The LuLac Edition #4,468, February 11th, 2021
IMPEACHMENT 2.0
First off, thanks to all for the kind words about my profile photo. It was appreciated.
Today was an extremely busy day at work. To get myself revved up (as if I ever need that) I put on McCartney and let it rip.
All day. At about 4pm I realized there was an Impeachment going on. I just shrugged my shoulders and put on Tony Bennett to close out the day.
See Trump will be acquitted by a Senate of his peers. Most of those Republicans will know he’s guilty but for whatever personal or "political” reasons they can conjure up, will acquit him.
The evidence will be overwhelmingly against him but he will be found not guilty.
He’ll strut around saying he was acquitted but everyone who is a critical thinker and a non Trumpanzee will see his guilt right before their very eyes.
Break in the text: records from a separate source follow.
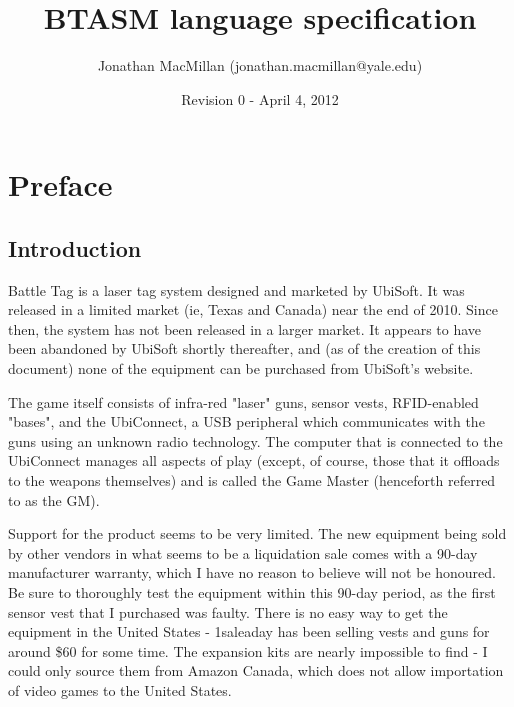 \documentclass[12pt]{scrbook}
\begin{document}
\title {BTASM language specification}
\date {Revision 0 - April 4, 2012}
\author {Jonathan MacMillan (jonathan.macmillan@yale.edu)}
\maketitle

\frontmatter
\setcounter{page}{1}
\tableofcontents


\chapter*{Preface}
\pagestyle{scrheadings}
\rohead{\thepage}
\lehead{\thepage}
\cfoot{}
\ofoot{}
\section*{Introduction}

Battle Tag is a laser tag system designed and marketed by UbiSoft.  It was released in a
limited market (ie, Texas and Canada) near the end of 2010.  Since then, the system has
not been released in a larger market.  It appears to have been abandoned by UbiSoft shortly
thereafter, and (as of the creation of this document) none of the equipment can be purchased
from UbiSoft's website.

The game itself consists of infra-red "laser" guns, sensor vests, RFID-enabled "bases", and
the UbiConnect, a USB peripheral which communicates with the guns using an unknown radio
technology.  The computer that is connected to the UbiConnect manages all aspects of play 
(except, of course, those that it offloads to the weapons themselves) and is called the Game
Master (henceforth referred to as the GM).

Support for the product seems to be very limited.  The new equipment being sold by other
vendors in what seems to be a liquidation sale comes with a 90-day manufacturer warranty, 
which I have no reason to believe will not be honoured.  Be sure to thoroughly test the
equipment within this 90-day period, as the first sensor vest that I purchased was faulty.
There is no easy way to get the equipment in the United States - 1saleaday has been selling
vests and guns for around \$60 for some time.  The expansion kits are nearly impossible
to find - I could only source them from Amazon Canada, which does not allow importation of
video games to the United States.  
\end{document}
In short, I guess that makes the former (God I love saying that!!!) President; the new O.J.
Another busy day tomorrow, now where the hell is that Proclaimers music? Ah….here it is.
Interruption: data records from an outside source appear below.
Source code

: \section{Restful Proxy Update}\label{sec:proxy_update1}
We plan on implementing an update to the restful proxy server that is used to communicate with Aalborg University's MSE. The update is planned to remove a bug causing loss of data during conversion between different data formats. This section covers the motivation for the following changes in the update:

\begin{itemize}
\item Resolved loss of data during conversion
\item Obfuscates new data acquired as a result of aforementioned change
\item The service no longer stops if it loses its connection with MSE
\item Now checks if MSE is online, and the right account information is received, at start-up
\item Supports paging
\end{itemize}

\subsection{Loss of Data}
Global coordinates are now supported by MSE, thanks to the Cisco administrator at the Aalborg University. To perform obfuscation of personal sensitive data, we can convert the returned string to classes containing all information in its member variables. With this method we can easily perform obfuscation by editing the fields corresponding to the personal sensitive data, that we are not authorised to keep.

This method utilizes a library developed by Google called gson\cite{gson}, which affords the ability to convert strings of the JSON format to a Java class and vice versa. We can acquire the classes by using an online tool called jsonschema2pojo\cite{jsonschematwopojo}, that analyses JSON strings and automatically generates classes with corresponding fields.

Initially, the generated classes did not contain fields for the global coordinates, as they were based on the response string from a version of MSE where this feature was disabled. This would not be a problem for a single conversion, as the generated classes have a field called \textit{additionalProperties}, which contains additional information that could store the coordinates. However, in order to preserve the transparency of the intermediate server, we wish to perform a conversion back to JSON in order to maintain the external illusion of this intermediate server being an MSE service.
On Thursday, the third day of the Senate trial, Rep. Diana DeGette, D-Colo., a member of the House impeachment team, pointed to statements made by some of the alleged rioters and their attorneys to argue that Trump incited the riot by calling on his supporters to march down to the Capitol at a rally before the incident.
“More and more insurrectionists are admitting that they came at Trump’s direction,” DeGette said, pointing to statements made by defendants Riley June Williams and Dominic Pezzola through their attorneys, and social media posts allegedly written by Samuel Fisher and Troy Smocks.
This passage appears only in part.